Problem requirements: State how many lines in the entries below hold the string "respondsToSelector", and give nothing besides that number.

Start of Data shown

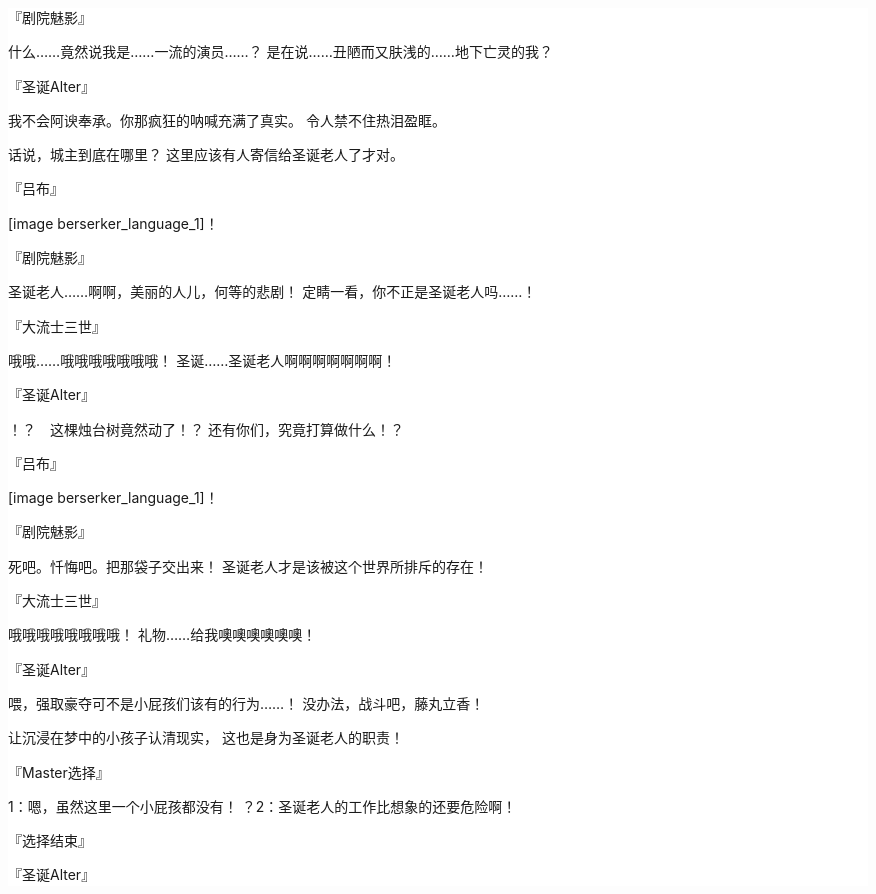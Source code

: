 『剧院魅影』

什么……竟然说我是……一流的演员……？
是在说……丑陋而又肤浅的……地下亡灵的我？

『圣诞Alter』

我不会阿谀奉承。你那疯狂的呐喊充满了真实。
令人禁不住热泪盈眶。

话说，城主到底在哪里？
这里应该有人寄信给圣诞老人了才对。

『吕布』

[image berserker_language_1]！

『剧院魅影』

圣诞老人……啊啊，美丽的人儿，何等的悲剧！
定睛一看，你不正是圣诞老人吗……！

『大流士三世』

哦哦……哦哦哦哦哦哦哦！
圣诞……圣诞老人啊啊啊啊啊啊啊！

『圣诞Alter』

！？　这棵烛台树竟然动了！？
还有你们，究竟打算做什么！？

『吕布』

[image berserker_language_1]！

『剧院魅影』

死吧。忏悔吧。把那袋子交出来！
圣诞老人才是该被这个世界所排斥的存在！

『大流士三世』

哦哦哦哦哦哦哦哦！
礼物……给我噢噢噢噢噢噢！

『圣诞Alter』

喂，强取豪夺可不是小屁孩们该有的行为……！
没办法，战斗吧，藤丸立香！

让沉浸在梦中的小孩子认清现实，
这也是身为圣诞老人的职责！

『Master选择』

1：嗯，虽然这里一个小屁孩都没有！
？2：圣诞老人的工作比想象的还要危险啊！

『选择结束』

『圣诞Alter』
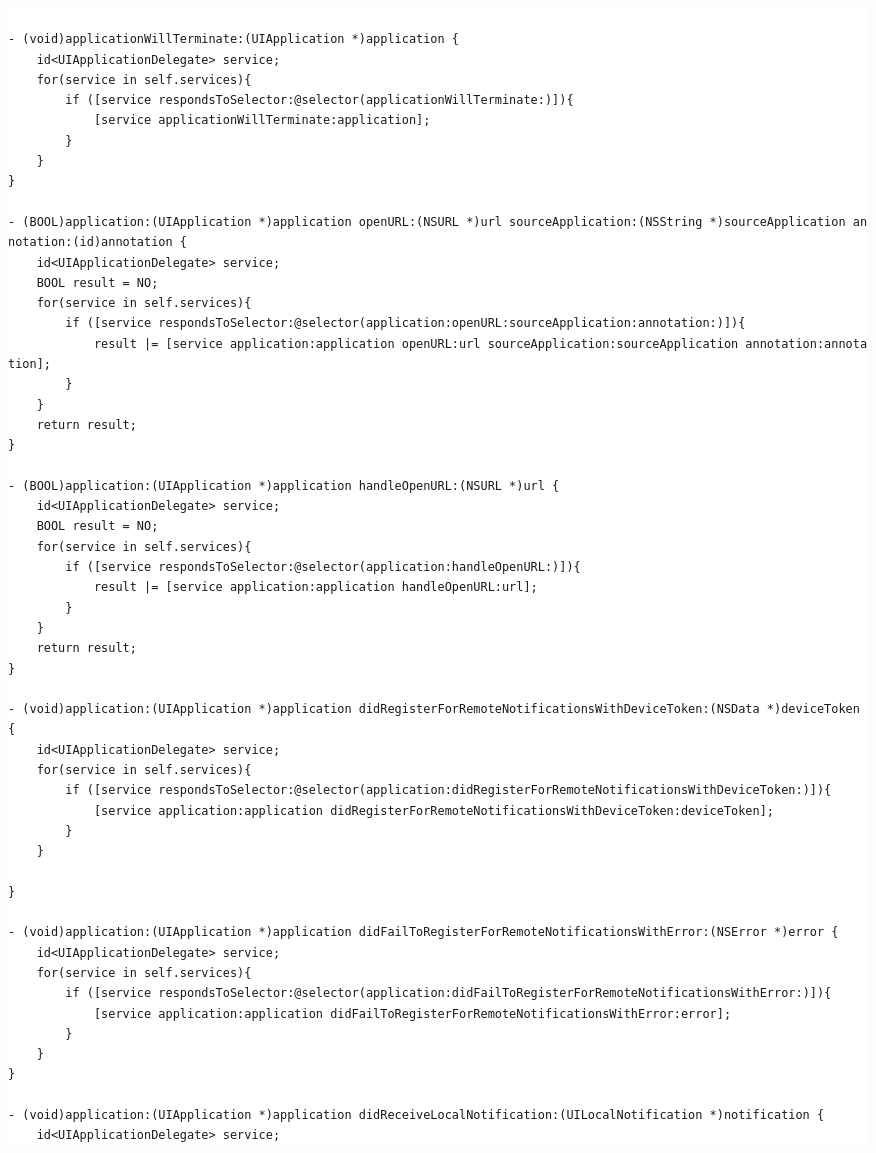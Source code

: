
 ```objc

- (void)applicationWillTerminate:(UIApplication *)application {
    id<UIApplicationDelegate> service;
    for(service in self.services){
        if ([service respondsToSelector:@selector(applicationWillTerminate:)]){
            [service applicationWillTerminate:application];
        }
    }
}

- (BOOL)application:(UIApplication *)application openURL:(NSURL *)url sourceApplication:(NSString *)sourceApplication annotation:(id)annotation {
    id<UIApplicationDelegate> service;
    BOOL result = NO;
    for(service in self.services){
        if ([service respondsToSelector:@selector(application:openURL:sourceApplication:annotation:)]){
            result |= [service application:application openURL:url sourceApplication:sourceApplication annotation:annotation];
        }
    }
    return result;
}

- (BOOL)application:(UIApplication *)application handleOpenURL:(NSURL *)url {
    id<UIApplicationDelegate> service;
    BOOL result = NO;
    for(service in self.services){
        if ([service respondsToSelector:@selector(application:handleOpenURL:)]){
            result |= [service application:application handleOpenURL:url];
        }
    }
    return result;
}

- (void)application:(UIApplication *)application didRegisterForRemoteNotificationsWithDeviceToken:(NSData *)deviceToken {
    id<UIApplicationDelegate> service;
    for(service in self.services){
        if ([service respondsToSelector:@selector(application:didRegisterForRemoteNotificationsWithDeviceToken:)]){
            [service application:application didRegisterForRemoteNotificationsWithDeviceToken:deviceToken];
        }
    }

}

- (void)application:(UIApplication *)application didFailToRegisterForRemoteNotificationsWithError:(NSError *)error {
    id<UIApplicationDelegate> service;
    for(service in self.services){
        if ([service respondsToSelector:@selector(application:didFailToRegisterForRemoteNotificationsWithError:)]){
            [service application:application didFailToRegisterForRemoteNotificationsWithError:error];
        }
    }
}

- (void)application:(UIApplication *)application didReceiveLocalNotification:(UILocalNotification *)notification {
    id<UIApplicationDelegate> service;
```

End of Data shown

Your solution: 5